Whatever your goal, the savings you’ll see from investing in a self-hosted CCOD project will help you make it happen.
Benefit Summary
The flexible delivery model and flexible financial model of self-hosted CCOD are designed to be much more than just another one-time infrastructure decision. Rather, these models can deeply transform the way you operate the call center component of your business. They don’t just streamline your current operations. They position your company for continued growth and ongoing competitiveness over the long term. Here’s what your organization will gain:
Focus – With the flexibility gained with self-hosted CCOD, you’ll reduce overhead significantly.
Your call center infrastructure will simply do what you need it to do. With more options open to you, you will be able to focus more on strategy than on tactics. You’ll eliminate wasted time, effort and headaches, to focus on work that builds business value.
Change-Readiness – With change at the heart of these models, your call center infrastructure will
stay aligned with your changing business goals. You’ll be able to scale up, scale down, launch new services or clamp down on spending—quickly and easily enough to handle whatever comes next.
Control – In a changing business environment, managers too often find themselves in the
uncomfortable position of knowing what they’d like to do, but recognizing that it just isn’t economically feasible. Control doesn’t just mean meeting your budgetary objectives. It means being able to make the operational changes you want and need to make within the limits of your budget. This is the essence of the on-demand model and of how you will benefit by creating a Contact Center On-Demand in your enterprise.

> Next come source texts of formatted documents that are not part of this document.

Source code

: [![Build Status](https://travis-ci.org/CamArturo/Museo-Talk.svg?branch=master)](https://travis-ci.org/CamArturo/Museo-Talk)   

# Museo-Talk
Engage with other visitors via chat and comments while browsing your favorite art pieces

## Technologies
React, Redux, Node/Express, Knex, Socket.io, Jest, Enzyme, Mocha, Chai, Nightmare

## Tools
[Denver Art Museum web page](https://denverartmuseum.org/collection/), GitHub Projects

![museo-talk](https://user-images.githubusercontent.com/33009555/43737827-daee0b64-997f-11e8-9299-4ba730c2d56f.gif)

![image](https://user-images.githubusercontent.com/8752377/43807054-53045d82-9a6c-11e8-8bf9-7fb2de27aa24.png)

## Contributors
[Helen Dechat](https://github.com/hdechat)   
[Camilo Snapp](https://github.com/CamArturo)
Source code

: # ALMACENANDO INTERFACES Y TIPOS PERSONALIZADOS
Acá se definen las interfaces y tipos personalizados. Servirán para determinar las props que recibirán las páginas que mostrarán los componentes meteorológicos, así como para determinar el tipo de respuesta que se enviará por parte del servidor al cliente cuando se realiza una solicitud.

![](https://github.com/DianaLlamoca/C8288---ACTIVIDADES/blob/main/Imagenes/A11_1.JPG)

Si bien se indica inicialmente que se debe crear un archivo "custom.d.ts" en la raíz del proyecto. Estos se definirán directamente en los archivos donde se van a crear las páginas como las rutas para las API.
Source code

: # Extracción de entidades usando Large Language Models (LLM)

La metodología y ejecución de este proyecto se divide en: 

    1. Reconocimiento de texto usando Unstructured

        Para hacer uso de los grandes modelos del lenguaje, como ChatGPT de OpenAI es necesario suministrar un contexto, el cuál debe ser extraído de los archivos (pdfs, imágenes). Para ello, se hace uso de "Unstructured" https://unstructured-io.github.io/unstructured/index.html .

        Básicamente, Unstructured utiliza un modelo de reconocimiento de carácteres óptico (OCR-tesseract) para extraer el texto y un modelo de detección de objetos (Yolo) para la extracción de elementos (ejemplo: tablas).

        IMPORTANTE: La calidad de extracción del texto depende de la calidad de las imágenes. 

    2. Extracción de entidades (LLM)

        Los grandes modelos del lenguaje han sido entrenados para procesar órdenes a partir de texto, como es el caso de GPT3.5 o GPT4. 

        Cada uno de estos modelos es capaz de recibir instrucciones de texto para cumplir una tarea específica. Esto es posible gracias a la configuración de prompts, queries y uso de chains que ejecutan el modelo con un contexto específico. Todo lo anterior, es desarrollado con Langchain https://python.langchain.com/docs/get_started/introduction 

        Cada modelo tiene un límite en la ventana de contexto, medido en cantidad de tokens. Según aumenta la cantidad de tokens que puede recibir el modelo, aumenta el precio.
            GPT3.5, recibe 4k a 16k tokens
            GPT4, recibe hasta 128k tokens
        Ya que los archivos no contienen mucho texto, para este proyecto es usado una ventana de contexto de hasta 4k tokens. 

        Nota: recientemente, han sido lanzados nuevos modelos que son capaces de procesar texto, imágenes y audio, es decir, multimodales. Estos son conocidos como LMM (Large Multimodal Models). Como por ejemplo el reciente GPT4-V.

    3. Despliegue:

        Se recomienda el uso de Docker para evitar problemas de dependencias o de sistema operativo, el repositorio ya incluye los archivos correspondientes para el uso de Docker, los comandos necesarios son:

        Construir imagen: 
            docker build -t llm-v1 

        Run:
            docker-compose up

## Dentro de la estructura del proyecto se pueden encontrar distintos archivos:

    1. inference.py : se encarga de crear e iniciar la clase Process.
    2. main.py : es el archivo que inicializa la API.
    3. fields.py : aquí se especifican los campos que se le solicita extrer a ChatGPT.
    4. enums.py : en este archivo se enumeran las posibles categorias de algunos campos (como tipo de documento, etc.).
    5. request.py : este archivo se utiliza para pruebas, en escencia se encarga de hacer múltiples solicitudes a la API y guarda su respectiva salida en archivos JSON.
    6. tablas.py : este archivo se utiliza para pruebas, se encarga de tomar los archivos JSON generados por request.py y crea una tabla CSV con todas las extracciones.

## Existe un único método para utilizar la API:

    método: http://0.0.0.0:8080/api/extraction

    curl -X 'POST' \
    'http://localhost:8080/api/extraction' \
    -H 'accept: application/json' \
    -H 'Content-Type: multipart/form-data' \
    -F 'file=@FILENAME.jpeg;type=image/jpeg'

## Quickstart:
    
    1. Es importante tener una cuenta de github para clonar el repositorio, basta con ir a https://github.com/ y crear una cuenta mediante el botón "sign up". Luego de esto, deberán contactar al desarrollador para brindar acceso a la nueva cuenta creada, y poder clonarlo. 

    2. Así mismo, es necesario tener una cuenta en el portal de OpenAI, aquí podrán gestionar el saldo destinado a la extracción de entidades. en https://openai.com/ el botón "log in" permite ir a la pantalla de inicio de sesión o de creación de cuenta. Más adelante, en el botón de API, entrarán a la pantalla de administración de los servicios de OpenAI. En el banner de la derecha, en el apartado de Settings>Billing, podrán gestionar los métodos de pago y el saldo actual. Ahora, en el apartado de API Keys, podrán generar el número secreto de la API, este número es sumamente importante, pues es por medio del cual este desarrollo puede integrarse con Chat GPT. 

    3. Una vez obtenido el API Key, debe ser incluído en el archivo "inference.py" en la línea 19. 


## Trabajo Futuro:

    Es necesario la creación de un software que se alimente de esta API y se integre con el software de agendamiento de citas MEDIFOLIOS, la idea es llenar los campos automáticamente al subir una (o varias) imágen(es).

Tech Corner: What to Look for in a Self-Hosted CCOD Solution
Your self-hosted CCOD solution is going to serve several business units across multiple geographies, and be able to host your outsourcers as well. You’ll need a platform that’s up to the task, one that’s versatile and built for change, one that includes the following:
• Virtual, all-IP Design – only IP allows you the flexibility to sever the bonds of physical location.
• Multi-tenancy – You want to build and operate the whole platform as a single entity, yet still provide each individual business units with its own virtual call center.
• Broad Suite of Functionality that’s Pre-Integrated and Unified – Your call center needs the functions of ACD, IVR, predictive dialing, interaction history, monitoring, recording, reporting and more.
• All Media Channels – You’ll need to support phone calls, videophone calls (that’s right, 3G video calling has arrived!), email, chat, voicemail, web collaboration, and all of these channels must be pre-integrated and unified across all the above functional components.
• Geographic Independence – In addition to an architecture that enables the technology and agents to be wherever they need to be, your solution may also need to support multiple languages.
• Easy Integration – Likely you’ll need to integrate to more than one CRM, workforce management or home grown back-office application. You’ll need a system strong in this area.
• Easy Customization – For sure you’ll face some unique challenges. Flexibility is key to meet them head on.
• Easy to Learn – This proposition only makes sense if the agents, supervisors, administrators and support personnel can learn their jobs quickly.